Painting by Vincent van Gogh

Les Alyscamps (or 'L'Allée des Alyscamps') is a pair of paintings ("pendants") by Dutch painter Vincent van Gogh. Painted in 1888 in Arles, France, it depicts autumnal scenes in the Alyscamps, an ancient Roman necropolis in Arles which is lined with poplars and stone sarcophagi.

Van Gogh also made another pair of paintings, Falling Autumn Leaves and Paul Gauguin made his own version of Les Alycamps.

==Auction==
One of the paintings was auctioned in November 2003, selling for $11,767,500 at an auction in New York despite predictions that it might fetch between $12 and $18 million. The painting was sold again on May 5, 2015, for the sum of $66.3 million.

==Les Alyscamps==
Following months of correspondence, Paul Gauguin joined Van Gogh in Arles in October 1888. Both were intent on depicting a "non-naturalist landscape". The paintings are of the first works that Van Gogh and Gauguin painted following Gauguin's arrival.

Van Gogh and Gauguin visited an ancient Roman necropolis, "Les Alyscamps", which had been built by the Romans outside city walls. Over time the grounds were overtaken by factories and the railroad, leaving the Allee des Tombeaux, (the avenue of tombs), a lane of shady poplar trees that led to a Romanesque chapel. This lane was known throughout France as a lovers' lane (the women of Arles celebrated for their beauty). The couples depicted in the painting are taking a romantic stroll in the evening and it was this aspect of the scene that especially attracted the artists' attention.

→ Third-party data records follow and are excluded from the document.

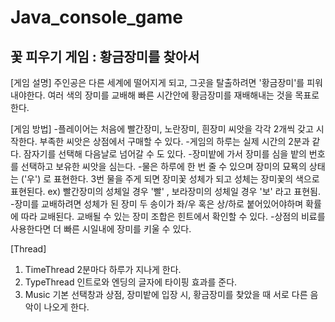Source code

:# Java_console_game
## 꽃 피우기 게임 : 황금장미를 찾아서


[게임 설명]
주인공은 다른 세계에 떨어지게 되고, 그곳을 탈출하려면 '황금장미'를 피워내야한다.
여러 색의 장미를 교배해  빠른 시간안에 황금장미를 재배해내는 것을 목표로 한다. 

[게임 방법]
-플레이어는 처음에 빨간장미, 노란장미, 흰장미 씨앗을 각각 2개씩 갖고 시작한다.
부족한 씨앗은 상점에서 구매할 수 있다. 
-게임의 하루는 실제 시간의 2분과 같다. 잠자기를 선택해 다음날로 넘어갈 수 도 있다.
-장미밭에 가서 장미를 심을 밭의 번호를 선택하고 보유한 씨앗을 심는다.
-물은 하루에 한 번 줄 수 있으며 장미의 묘묙의 상태는 ('우') 로 표현한다. 3번 물을 주게 되면 장미꽃 성체가 되고 성체는 장미꽃의 색으로 표현된다. 
ex) 빨간장미의 성체일 경우 '빨' , 보라장미의 성체일 경우 '보' 라고 표현됨.
-장미를 교배하려면 성체가 된 장미 두 송이가 좌/우 혹은 상/하로 붙어있어야하며 확률에 따라 교배된다. 교배될 수 있는 장미 조합은 힌트에서 확인할 수 있다. 
-상점의 비료를 사용한다면 더 빠른 시일내에 장미를 키울 수 있다.

[Thread]
1. TimeThread
    2분마다 하루가 지나게 한다.
2. TypeThread
    인트로와 엔딩의 글자에 타이핑 효과를 준다.
3. Music
   기본 선택창과 상점, 장미밭에 입장 시, 황금장미를 찾았을 때 서로 다른 음악이 나오게 한다.

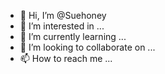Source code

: - 👋 Hi, I’m @Suehoney
- 👀 I’m interested in ...
- 🌱 I’m currently learning ...
- 💞️ I’m looking to collaborate on ...
- 📫 How to reach me ...

<!---
Suehoney/Suehoney is a ✨ special ✨ repository because its `README.md` (this file) appears on your GitHub profile.
You can click the Preview link to take a look at your changes.
--->
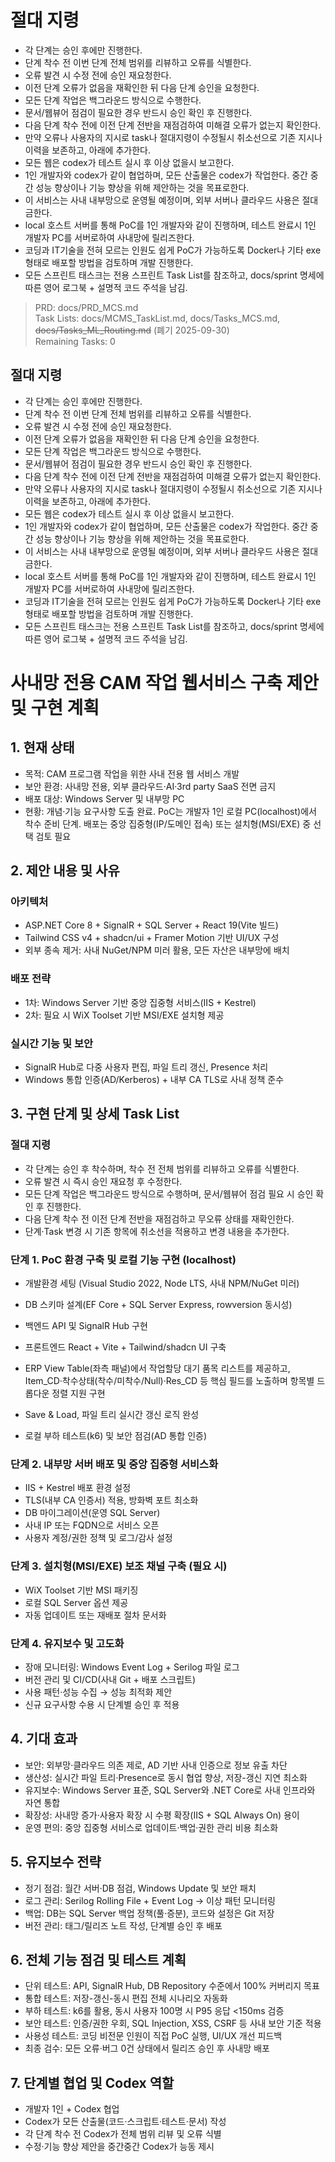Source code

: # 절대 지령
- 각 단계는 승인 후에만 진행한다.
- 단계 착수 전 이번 단계 전체 범위를 리뷰하고 오류를 식별한다.
- 오류 발견 시 수정 전에 승인 재요청한다.
- 이전 단계 오류가 없음을 재확인한 뒤 다음 단계 승인을 요청한다.
- 모든 단계 작업은 백그라운드 방식으로 수행한다.
- 문서/웹뷰어 점검이 필요한 경우 반드시 승인 확인 후 진행한다.
- 다음 단계 착수 전에 이전 단계 전반을 재점검하여 미해결 오류가 없는지 확인한다.
- 만약 오류나 사용자의 지시로 task나 절대지령이 수정될시 취소선으로 기존 지시나 이력을 보존하고, 아래에 추가한다.
- 모든 웹은 codex가 테스트 실시 후 이상 없을시 보고한다.
- 1인 개발자와 codex가 같이 협업하며, 모든 산출물은 codex가 작업한다. 중간 중간 성능 향상이나 기능 향상을 위해 제안하는 것을 목표로한다.
- 이 서비스는 사내 내부망으로 운영될 예정이며, 외부 서버나 클라우드 사용은 절대 금한다.
- local 호스트 서버를 통해 PoC를 1인 개발자와 같이 진행하며, 테스트 완료시 1인 개발자 PC를 서버로하여 사내망에 릴리즈한다.
- 코딩과 IT기술을 전혀 모르는 인원도 쉽게 PoC가 가능하도록 Docker나 기타 exe 형태로 배포할 방법을 검토하며 개발 진행한다.
- 모든 스프린트 태스크는 전용 스프린트 Task List를 참조하고, docs/sprint 명세에 따른 영어 로그북 + 설명적 코드 주석을 남김.

> PRD: docs/PRD_MCS.md  
> Task Lists: docs/MCMS_TaskList.md, docs/Tasks_MCS.md, ~~docs/Tasks_ML_Routing.md~~ (폐기 2025-09-30)  
> Remaining Tasks: 0

## 절대 지령
- 각 단계는 승인 후에만 진행한다.
- 단계 착수 전 이번 단계 전체 범위를 리뷰하고 오류를 식별한다.
- 오류 발견 시 수정 전에 승인 재요청한다.
- 이전 단계 오류가 없음을 재확인한 뒤 다음 단계 승인을 요청한다.
- 모든 단계 작업은 백그라운드 방식으로 수행한다.
- 문서/웹뷰어 점검이 필요한 경우 반드시 승인 확인 후 진행한다.
- 다음 단계 착수 전에 이전 단계 전반을 재점검하여 미해결 오류가 없는지 확인한다.
- 만약 오류나 사용자의 지시로 task나 절대지령이 수정될시 취소선으로 기존 지시나 이력을 보존하고, 아래에 추가한다.
- 모든 웹은 codex가 테스트 실시 후 이상 없을시 보고한다.
- 1인 개발자와 codex가 같이 협업하며, 모든 산출물은 codex가 작업한다. 중간 중간 성능 향상이나 기능 향상을 위해 제안하는 것을 목표로한다.
- 이 서비스는 사내 내부망으로 운영될 예정이며, 외부 서버나 클라우드 사용은 절대 금한다.
- local 호스트 서버를 통해 PoC를 1인 개발자와 같이 진행하며, 테스트 완료시 1인 개발자 PC를 서버로하여 사내망에 릴리즈한다.
- 코딩과 IT기술을 전혀 모르는 인원도 쉽게 PoC가 가능하도록 Docker나 기타 exe 형태로 배포할 방법을 검토하며 개발 진행한다.
- 모든 스프린트 태스크는 전용 스프린트 Task List를 참조하고, docs/sprint 명세에 따른 영어 로그북 + 설명적 코드 주석을 남김.
# 사내망 전용 CAM 작업 웹서비스 구축 제안 및 구현 계획

## 1. 현재 상태
- 목적: CAM 프로그램 작업을 위한 사내 전용 웹 서비스 개발
- 보안 환경: 사내망 전용, 외부 클라우드·AI·3rd party SaaS 전면 금지
- 배포 대상: Windows Server 및 내부망 PC
- 현황: 개념·기능 요구사항 도출 완료. PoC는 개발자 1인 로컬 PC(localhost)에서 착수 준비 단계. 배포는 중앙 집중형(IP/도메인 접속) 또는 설치형(MSI/EXE) 중 선택 검토 필요

## 2. 제안 내용 및 사유
### 아키텍처
- ASP.NET Core 8 + SignalR + SQL Server + React 19(Vite 빌드)
- Tailwind CSS v4 + shadcn/ui + Framer Motion 기반 UI/UX 구성
- 외부 종속 제거: 사내 NuGet/NPM 미러 활용, 모든 자산은 내부망에 배치

### 배포 전략
- 1차: Windows Server 기반 중앙 집중형 서비스(IIS + Kestrel)
- 2차: 필요 시 WiX Toolset 기반 MSI/EXE 설치형 제공

### 실시간 기능 및 보안
- SignalR Hub로 다중 사용자 편집, 파일 트리 갱신, Presence 처리
- Windows 통합 인증(AD/Kerberos) + 내부 CA TLS로 사내 정책 준수

## 3. 구현 단계 및 상세 Task List
### 절대 지령
- 각 단계는 승인 후 착수하며, 착수 전 전체 범위를 리뷰하고 오류를 식별한다.
- 오류 발견 시 즉시 승인 재요청 후 수정한다.
- 모든 단계 작업은 백그라운드 방식으로 수행하며, 문서/웹뷰어 점검 필요 시 승인 확인 후 진행한다.
- 다음 단계 착수 전 이전 단계 전반을 재점검하고 무오류 상태를 재확인한다.
- 단계·Task 변경 시 기존 항목에 취소선을 적용하고 변경 내용을 추가한다.

### 단계 1. PoC 환경 구축 및 로컬 기능 구현 (localhost)
- 개발환경 세팅 (Visual Studio 2022, Node LTS, 사내 NPM/NuGet 미러)
- DB 스키마 설계(EF Core + SQL Server Express, rowversion 동시성)
- 백엔드 API 및 SignalR Hub 구현
- 프론트엔드 React + Vite + Tailwind/shadcn UI 구축

- ERP View Table(좌측 패널)에서 작업할당 대기 품목 리스트를 제공하고, Item_CD·착수상태(착수/미착수/Null)·Res_CD 등 핵심 필드를 노출하며 항목별 드롭다운 정렬 지원 구현

- Save & Load, 파일 트리 실시간 갱신 로직 완성
- 로컬 부하 테스트(k6) 및 보안 점검(AD 통합 인증)

### 단계 2. 내부망 서버 배포 및 중앙 집중형 서비스화
- IIS + Kestrel 배포 환경 설정
- TLS(내부 CA 인증서) 적용, 방화벽 포트 최소화
- DB 마이그레이션(운영 SQL Server)
- 사내 IP 또는 FQDN으로 서비스 오픈
- 사용자 계정/권한 정책 및 로그/감사 설정

### 단계 3. 설치형(MSI/EXE) 보조 채널 구축 (필요 시)
- WiX Toolset 기반 MSI 패키징
- 로컬 SQL Server 옵션 제공
- 자동 업데이트 또는 재배포 절차 문서화

### 단계 4. 유지보수 및 고도화
- 장애 모니터링: Windows Event Log + Serilog 파일 로그
- 버전 관리 및 CI/CD(사내 Git + 배포 스크립트)
- 사용 패턴·성능 수집 → 성능 최적화 제안
- 신규 요구사항 수용 시 단계별 승인 후 적용

## 4. 기대 효과
- 보안: 외부망·클라우드 의존 제로, AD 기반 사내 인증으로 정보 유출 차단
- 생산성: 실시간 파일 트리·Presence로 동시 협업 향상, 저장-갱신 지연 최소화
- 유지보수: Windows Server 표준, SQL Server와 .NET Core로 사내 인프라와 자연 통합
- 확장성: 사내망 증가·사용자 확장 시 수평 확장(IIS + SQL Always On) 용이
- 운영 편의: 중앙 집중형 서비스로 업데이트·백업·권한 관리 비용 최소화

## 5. 유지보수 전략
- 정기 점검: 월간 서버·DB 점검, Windows Update 및 보안 패치
- 로그 관리: Serilog Rolling File + Event Log → 이상 패턴 모니터링
- 백업: DB는 SQL Server 백업 정책(풀·증분), 코드와 설정은 Git 저장
- 버전 관리: 태그/릴리즈 노트 작성, 단계별 승인 후 배포

## 6. 전체 기능 점검 및 테스트 계획
- 단위 테스트: API, SignalR Hub, DB Repository 수준에서 100% 커버리지 목표
- 통합 테스트: 저장-갱신-동시 편집 전체 시나리오 자동화
- 부하 테스트: k6를 활용, 동시 사용자 100명 시 P95 응답 <150ms 검증
- 보안 테스트: 인증/권한 우회, SQL Injection, XSS, CSRF 등 사내 보안 기준 적용
- 사용성 테스트: 코딩 비전문 인원이 직접 PoC 실행, UI/UX 개선 피드백
- 최종 검수: 모든 오류·버그 0건 상태에서 릴리즈 승인 후 사내망 배포

## 7. 단계별 협업 및 Codex 역할
- 개발자 1인 + Codex 협업
- Codex가 모든 산출물(코드·스크립트·테스트·문서) 작성
- 각 단계 착수 전 Codex가 전체 범위 리뷰 및 오류 식별
- 수정·기능 향상 제안을 중간중간 Codex가 능동 제시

The two artists painted some identical subjects to compare their work with each other and chose the site of the Alyscamps to paint and compare. They produced several works, including this painting, Van Gogh's Falling Autumn Leaves (Les Alyscamps) and Gauguin's Alyscamps.

==The paintings==
The pair of paintings were made by Van Gogh and Gauguin soon after Gauguin arrived in Arles. The painting portrays an ancient Roman cemetery, "Les Alyscamps" or "Elysian Fields" which were located south east of the Roman city walls. Through careful analysis it appears that the two men worked together at Les Alyscamps between October 28 and 31, just before an onslaught of heavy rains that forced them indoors. Van Gogh painted four views, this Les Alyscamps pair and the pair of Falling Autumn Leaves paintings. Gauguin produced two paintings.

==Van Gogh's other Les Alyscamps paintings==
Van Gogh made another pair of paintings at Les Alyscamps called Falling Autumn Leaves.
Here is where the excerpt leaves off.